• Work to be completed
The lines to return run from the start of the material below through the line holding "and string values.", both included; please give them back exactly, minus the pictures.
-- Exercise input follows --
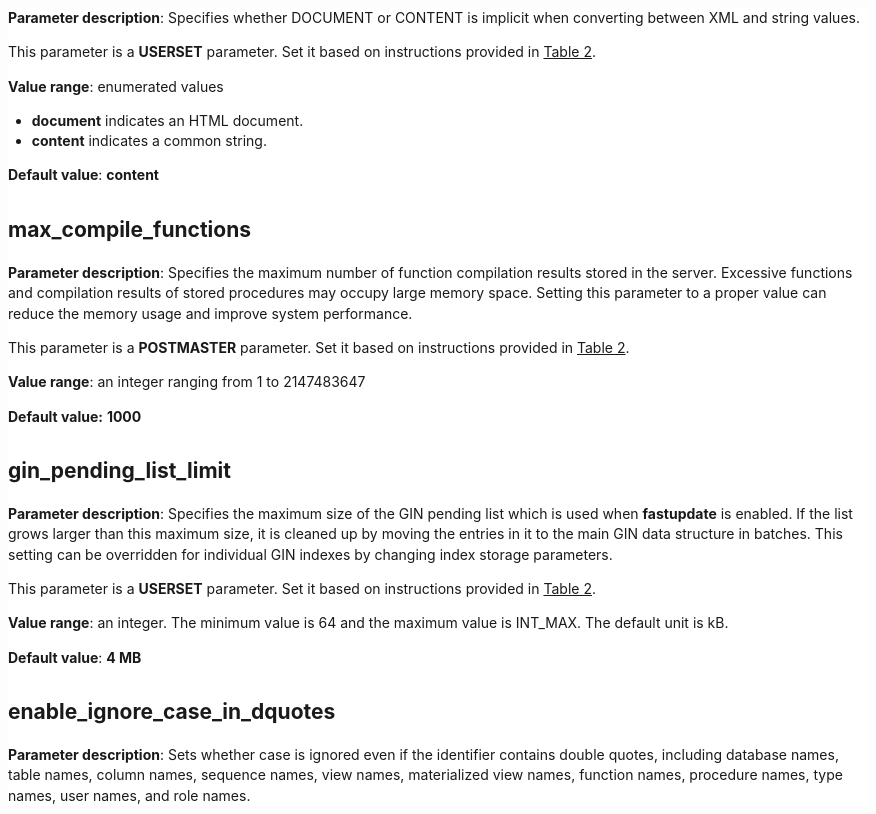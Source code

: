 **Parameter description**: Specifies whether DOCUMENT or CONTENT is implicit when converting between XML and string values.

This parameter is a  **USERSET**  parameter. Set it based on instructions provided in  [Table 2](../DatabaseAdministrationGuide/resetting-parameters.md#en-us_topic_0283137176_en-us_topic_0237121562_en-us_topic_0059777490_t290c8f15953843db8d8e53d867cd893d).

**Value range**: enumerated values

-   **document**  indicates an HTML document.
-   **content**  indicates a common string.

**Default value**:  **content**

## max\_compile\_functions<a name="en-us_topic_0283136752_en-us_topic_0237124732_en-us_topic_0059779117_s8c84503840aa4fc99771e9070a113960"></a>

**Parameter description**: Specifies the maximum number of function compilation results stored in the server. Excessive functions and compilation results of stored procedures may occupy large memory space. Setting this parameter to a proper value can reduce the memory usage and improve system performance.

This parameter is a  **POSTMASTER**  parameter. Set it based on instructions provided in  [Table 2](../DatabaseAdministrationGuide/resetting-parameters.md#en-us_topic_0283137176_en-us_topic_0237121562_en-us_topic_0059777490_t290c8f15953843db8d8e53d867cd893d).

**Value range**: an integer ranging from 1 to 2147483647

**Default value:** **1000**

## gin\_pending\_list\_limit<a name="en-us_topic_0283136752_en-us_topic_0237124732_en-us_topic_0059779117_s11890262e191494e96b6d31d85ad18a7"></a>

**Parameter description**: Specifies the maximum size of the GIN pending list which is used when  **fastupdate**  is enabled. If the list grows larger than this maximum size, it is cleaned up by moving the entries in it to the main GIN data structure in batches. This setting can be overridden for individual GIN indexes by changing index storage parameters.

This parameter is a  **USERSET**  parameter. Set it based on instructions provided in  [Table 2](../DatabaseAdministrationGuide/resetting-parameters.md#en-us_topic_0283137176_en-us_topic_0237121562_en-us_topic_0059777490_t290c8f15953843db8d8e53d867cd893d).

**Value range**: an integer. The minimum value is 64 and the maximum value is INT\_MAX. The default unit is kB.

**Default value**:  **4 MB**

## enable\_ignore\_case\_in\_dquotes<a name="en-us_topic_0283136752_en-us_topic_0237124732_en-us_topic_0059779117_s598902a20151984b90b6d32d87bc77a0"></a>

**Parameter description**: Sets whether case is ignored even if the identifier contains double quotes, including database names, table names, column names, sequence names, view names, materialized view names, function names, procedure names, type names, user names, and role names.
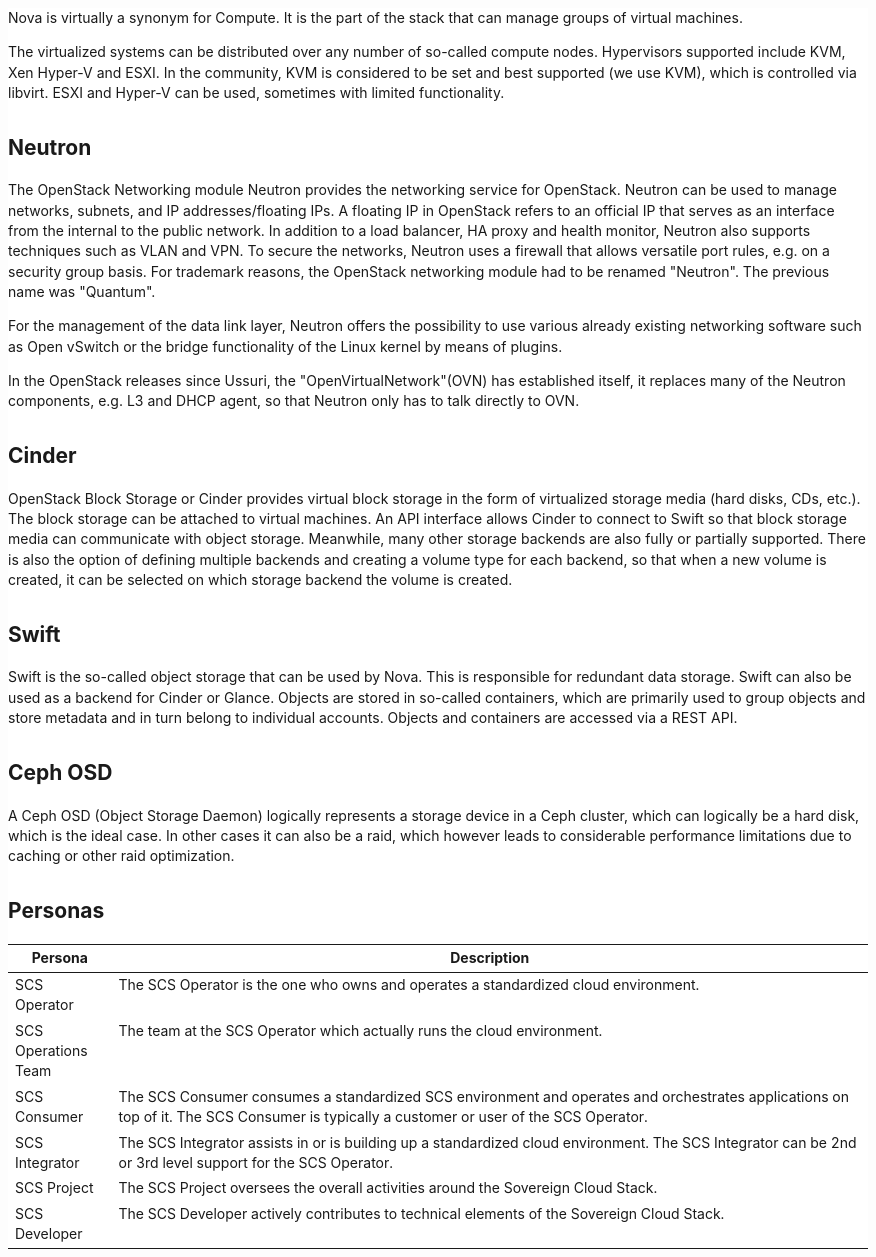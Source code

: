 Nova is virtually a synonym for Compute. It is the part of the stack that can manage groups of virtual machines.

The virtualized systems can be distributed over any number of so-called compute nodes. Hypervisors supported include KVM, Xen Hyper-V and ESXI. In the community, KVM is considered to be set and best supported (we use KVM), which is controlled via libvirt. ESXI and Hyper-V can be used, sometimes with limited functionality.

## Neutron

The OpenStack Networking module Neutron provides the networking service for OpenStack. Neutron can be used to manage networks, subnets, and IP addresses/floating IPs. A floating IP in OpenStack refers to an official IP that serves as an interface from the internal to the public network. In addition to a load balancer, HA proxy and health monitor, Neutron also supports techniques such as VLAN and VPN. To secure the networks, Neutron uses a firewall that allows versatile port rules, e.g. on a security group basis. For trademark reasons, the OpenStack networking module had to be renamed "Neutron". The previous name was "Quantum".

For the management of the data link layer, Neutron offers the possibility to use various already existing networking software such as Open vSwitch or the bridge functionality of the Linux kernel by means of plugins.

In the OpenStack releases since Ussuri, the "OpenVirtualNetwork"(OVN) has established itself, it replaces many of the Neutron components, e.g. L3 and DHCP agent, so that Neutron only has to talk directly to OVN.

## Cinder

OpenStack Block Storage or Cinder provides virtual block storage in the form of virtualized storage media (hard disks, CDs, etc.). The block storage can be attached to virtual machines. An API interface allows Cinder to connect to Swift so that block storage media can communicate with object storage. Meanwhile, many other storage backends are also fully or partially supported. There is also the option of defining multiple backends and creating a volume type for each backend, so that when a new volume is created, it can be selected on which storage backend the volume is created.

## Swift

Swift is the so-called object storage that can be used by Nova. This is responsible for redundant data storage. Swift can also be used as a backend for Cinder or Glance. Objects are stored in so-called containers, which are primarily used to group objects and store metadata and in turn belong to individual accounts. Objects and containers are accessed via a REST API.

## Ceph OSD

A Ceph OSD (Object Storage Daemon) logically represents a storage device in a Ceph cluster, which can logically be a hard disk, which is the ideal case. In other cases it can also be a raid, which however leads to considerable performance limitations due to caching or other raid optimization.

## Personas

| Persona             | Description                                                                                                                                                                             |
| ------------------- | --------------------------------------------------------------------------------------------------------------------------------------------------------------------------------------- |
| SCS Operator        | The SCS Operator is the one who owns and operates a standardized cloud environment.                                                                                                     |
| SCS Operations Team | The team at the SCS Operator which actually runs the cloud environment.                                                                                                                 |
| SCS Consumer        | The SCS Consumer consumes a standardized SCS environment and operates and orchestrates applications on top of it. The SCS Consumer is typically a customer or user of the SCS Operator. |
| SCS Integrator      | The SCS Integrator assists in or is building up a standardized cloud environment. The SCS Integrator can be 2nd or 3rd level support for the SCS Operator.                              |
| SCS Project         | The SCS Project oversees the overall activities around the Sovereign Cloud Stack.                                                                                                       |
| SCS Developer       | The SCS Developer actively contributes to technical elements of the Sovereign Cloud Stack.                                                                                              |
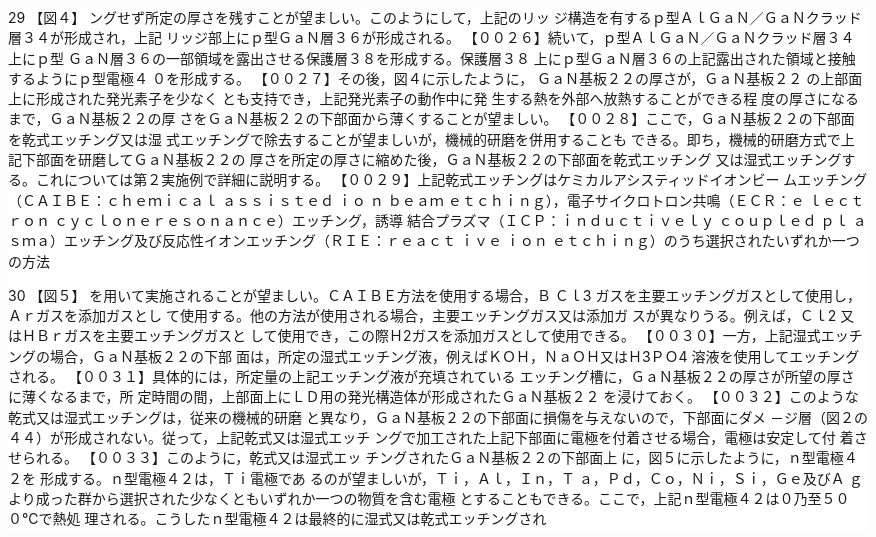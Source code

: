  
 
 29 
【図４】 
ングせず所定の厚さを残すことが望ましい。このようにして，上記のリッ
ジ構造を有するｐ型ＡｌＧａＮ／ＧａＮクラッド層３４が形成され，上記
リッジ部上にｐ型ＧａＮ層３６が形成される。 
【００２６】続いて，ｐ型ＡｌＧａＮ／ＧａＮクラッド層３４上にｐ型
ＧａＮ層３６の一部領域を露出させる保護層３８を形成する。保護層３８
上にｐ型ＧａＮ層３６の上記露出された領域と接触するようにｐ型電極４
０を形成する。 
【００２７】その後，図４に示したように，
ＧａＮ基板２２の厚さが，ＧａＮ基板２２
の上部面上に形成された発光素子を少なく
とも支持でき，上記発光素子の動作中に発
生する熱を外部へ放熱することができる程
度の厚さになるまで，ＧａＮ基板２２の厚
さをＧａＮ基板２２の下部面から薄くすることが望ましい。 
【００２８】ここで，ＧａＮ基板２２の下部面を乾式エッチング又は湿
式エッチングで除去することが望ましいが，機械的研磨を併用することも
できる。即ち，機械的研磨方式で上記下部面を研磨してＧａＮ基板２２の
厚さを所定の厚さに縮めた後，ＧａＮ基板２２の下部面を乾式エッチング
又は湿式エッチングする。これについては第２実施例で詳細に説明する。 
【００２９】上記乾式エッチングはケミカルアシスティッドイオンビー
ムエッチング（ＣＡＩＢＥ：ｃｈｅｍｉｃａｌ  ａｓｓｉｓｔｅｄ  ｉｏ
ｎ  ｂｅａｍ  ｅｔｃｈｉｎｇ），電子サイクロトロン共鳴（ＥＣＲ：ｅ
ｌｅｃｔｒｏｎ  ｃｙｃｌｏｎｅｒｅｓｏｎａｎｃｅ）エッチング，誘導
結合プラズマ（ＩＣＰ：ｉｎｄｕｃｔｉｖｅｌｙ  ｃｏｕｐｌｅｄ  ｐｌ
ａｓｍａ）エッチング及び反応性イオンエッチング（ＲＩＥ：ｒｅａｃｔ
ｉｖｅ  ｉｏｎ  ｅｔｃｈｉｎｇ）のうち選択されたいずれか一つの方法
 
 
 
 30 
【図５】 
を用いて実施されることが望ましい。ＣＡＩＢＥ方法を使用する場合，Ｂ
Ｃｌ3 ガスを主要エッチングガスとして使用し，Ａｒガスを添加ガスとし
て使用する。他の方法が使用される場合，主要エッチングガス又は添加ガ
スが異なりうる。例えば，Ｃｌ2 又はＨＢｒガスを主要エッチングガスと
して使用でき，この際Ｈ2ガスを添加ガスとして使用できる。 
【００３０】一方，上記湿式エッチングの場合，ＧａＮ基板２２の下部
面は，所定の湿式エッチング液，例えばＫＯＨ，ＮａＯＨ又はＨ3ＰＯ4
溶液を使用してエッチングされる。 
【００３１】具体的には，所定量の上記エッチング液が充填されている
エッチング槽に，ＧａＮ基板２２の厚さが所望の厚さに薄くなるまで，所
定時間の間，上部面上にＬＤ用の発光構造体が形成されたＧａＮ基板２２
を浸けておく。 
【００３２】このような乾式又は湿式エッチングは，従来の機械的研磨
と異なり，ＧａＮ基板２２の下部面に損傷を与えないので，下部面にダメ
－ジ層（図２の４４）が形成されない。従って，上記乾式又は湿式エッチ
ングで加工された上記下部面に電極を付着させる場合，電極は安定して付
着させられる。 
【００３３】このように，乾式又は湿式エッ
チングされたＧａＮ基板２２の下部面上
に，図５に示したように，ｎ型電極４２を
形成する。ｎ型電極４２は，Ｔｉ電極であ
るのが望ましいが，Ｔｉ，Ａｌ，Ｉｎ，Ｔ
ａ，Ｐｄ，Ｃｏ，Ｎｉ，Ｓｉ，Ｇｅ及びＡ
ｇより成った群から選択された少なくともいずれか一つの物質を含む電極
とすることもできる。ここで，上記ｎ型電極４２は０乃至５００℃で熱処
理される。こうしたｎ型電極４２は最終的に湿式又は乾式エッチングされ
-- Exercise input concluded --
• Worked solution
Source code

: **Parameter description**: Specifies whether DOCUMENT or CONTENT is implicit when converting between XML and string values.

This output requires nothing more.